**Records from a dataset**
━━━━━━━━━━━━━━━━━━━━

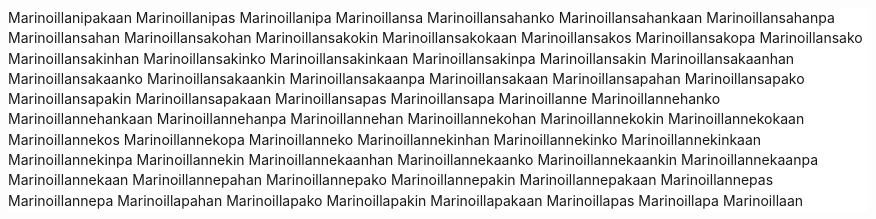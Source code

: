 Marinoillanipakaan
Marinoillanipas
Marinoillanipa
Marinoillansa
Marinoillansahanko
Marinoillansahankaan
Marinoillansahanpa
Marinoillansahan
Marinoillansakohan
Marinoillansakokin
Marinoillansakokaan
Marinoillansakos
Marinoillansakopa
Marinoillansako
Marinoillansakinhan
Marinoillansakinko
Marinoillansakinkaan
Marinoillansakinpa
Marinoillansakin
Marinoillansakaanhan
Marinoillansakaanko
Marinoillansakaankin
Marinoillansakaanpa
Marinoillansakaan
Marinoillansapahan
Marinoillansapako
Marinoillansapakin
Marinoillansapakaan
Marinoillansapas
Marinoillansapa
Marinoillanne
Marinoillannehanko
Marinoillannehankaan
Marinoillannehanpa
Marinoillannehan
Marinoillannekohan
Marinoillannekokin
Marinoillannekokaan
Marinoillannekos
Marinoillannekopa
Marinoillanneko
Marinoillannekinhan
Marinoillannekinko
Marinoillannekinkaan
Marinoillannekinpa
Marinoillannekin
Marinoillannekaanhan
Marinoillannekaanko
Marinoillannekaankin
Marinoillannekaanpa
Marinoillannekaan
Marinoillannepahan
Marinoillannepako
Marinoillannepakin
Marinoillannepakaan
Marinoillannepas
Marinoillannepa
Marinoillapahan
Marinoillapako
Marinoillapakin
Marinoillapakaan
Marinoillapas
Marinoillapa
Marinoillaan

━━━━━━━━━━━━━━━━━━━━

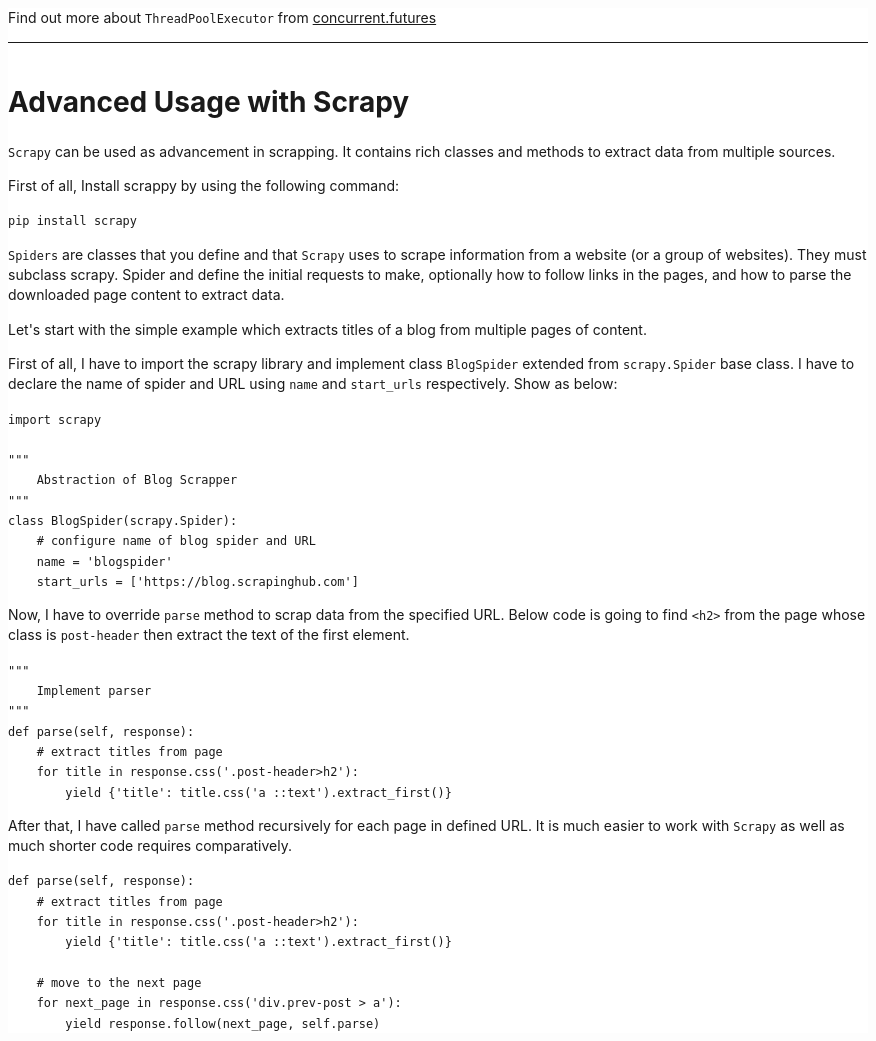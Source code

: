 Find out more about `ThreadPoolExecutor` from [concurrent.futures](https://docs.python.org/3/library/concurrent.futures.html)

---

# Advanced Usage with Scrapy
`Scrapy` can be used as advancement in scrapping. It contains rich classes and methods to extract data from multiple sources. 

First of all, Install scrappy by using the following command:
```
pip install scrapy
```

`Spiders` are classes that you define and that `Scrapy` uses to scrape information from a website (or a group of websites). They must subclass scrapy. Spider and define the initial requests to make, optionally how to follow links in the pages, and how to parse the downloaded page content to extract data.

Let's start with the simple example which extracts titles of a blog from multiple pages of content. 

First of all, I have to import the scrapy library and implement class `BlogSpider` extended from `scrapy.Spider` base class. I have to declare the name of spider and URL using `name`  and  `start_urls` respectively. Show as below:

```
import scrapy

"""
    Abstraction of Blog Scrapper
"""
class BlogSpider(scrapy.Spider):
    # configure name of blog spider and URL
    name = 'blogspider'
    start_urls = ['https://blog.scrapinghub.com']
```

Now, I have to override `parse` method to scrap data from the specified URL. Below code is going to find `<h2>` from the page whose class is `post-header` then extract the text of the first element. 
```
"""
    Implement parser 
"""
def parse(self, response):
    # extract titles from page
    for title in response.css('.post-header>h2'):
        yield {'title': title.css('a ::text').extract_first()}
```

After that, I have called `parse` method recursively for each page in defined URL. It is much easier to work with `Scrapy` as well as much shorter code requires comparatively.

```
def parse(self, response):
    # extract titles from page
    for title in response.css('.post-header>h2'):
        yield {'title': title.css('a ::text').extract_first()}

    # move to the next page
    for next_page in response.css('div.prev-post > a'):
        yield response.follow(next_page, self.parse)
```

━━━━━━━━━━━━━━━━━━━━

**AIM OF THE TASK**
Your answer must be a single number: the count of lines in the data that contain the string "https".

**YOUR RESPONSE**
2